To do:
The lines you return must be all those in the data that hold the string "title".

#### Records for processing

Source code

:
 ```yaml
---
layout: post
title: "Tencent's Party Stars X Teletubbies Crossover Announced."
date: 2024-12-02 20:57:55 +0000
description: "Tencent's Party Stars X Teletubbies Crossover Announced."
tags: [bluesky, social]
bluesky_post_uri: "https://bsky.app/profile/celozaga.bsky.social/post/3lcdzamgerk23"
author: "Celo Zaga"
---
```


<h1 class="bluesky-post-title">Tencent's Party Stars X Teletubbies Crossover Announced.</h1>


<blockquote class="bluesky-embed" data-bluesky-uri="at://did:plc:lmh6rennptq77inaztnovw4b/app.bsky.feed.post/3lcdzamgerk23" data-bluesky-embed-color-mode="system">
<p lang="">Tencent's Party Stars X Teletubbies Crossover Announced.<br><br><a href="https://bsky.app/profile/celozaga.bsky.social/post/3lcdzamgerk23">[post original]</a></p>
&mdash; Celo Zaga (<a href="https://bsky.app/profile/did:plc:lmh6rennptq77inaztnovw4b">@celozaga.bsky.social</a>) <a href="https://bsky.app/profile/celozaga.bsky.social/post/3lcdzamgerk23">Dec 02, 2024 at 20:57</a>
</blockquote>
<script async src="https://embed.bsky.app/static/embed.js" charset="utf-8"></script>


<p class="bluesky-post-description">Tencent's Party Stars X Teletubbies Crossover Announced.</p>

########

Answer for the task:
title: "Tencent's Party Stars X Teletubbies Crossover Announced."
<h1 class="bluesky-post-title">Tencent's Party Stars X Teletubbies Crossover Announced.</h1>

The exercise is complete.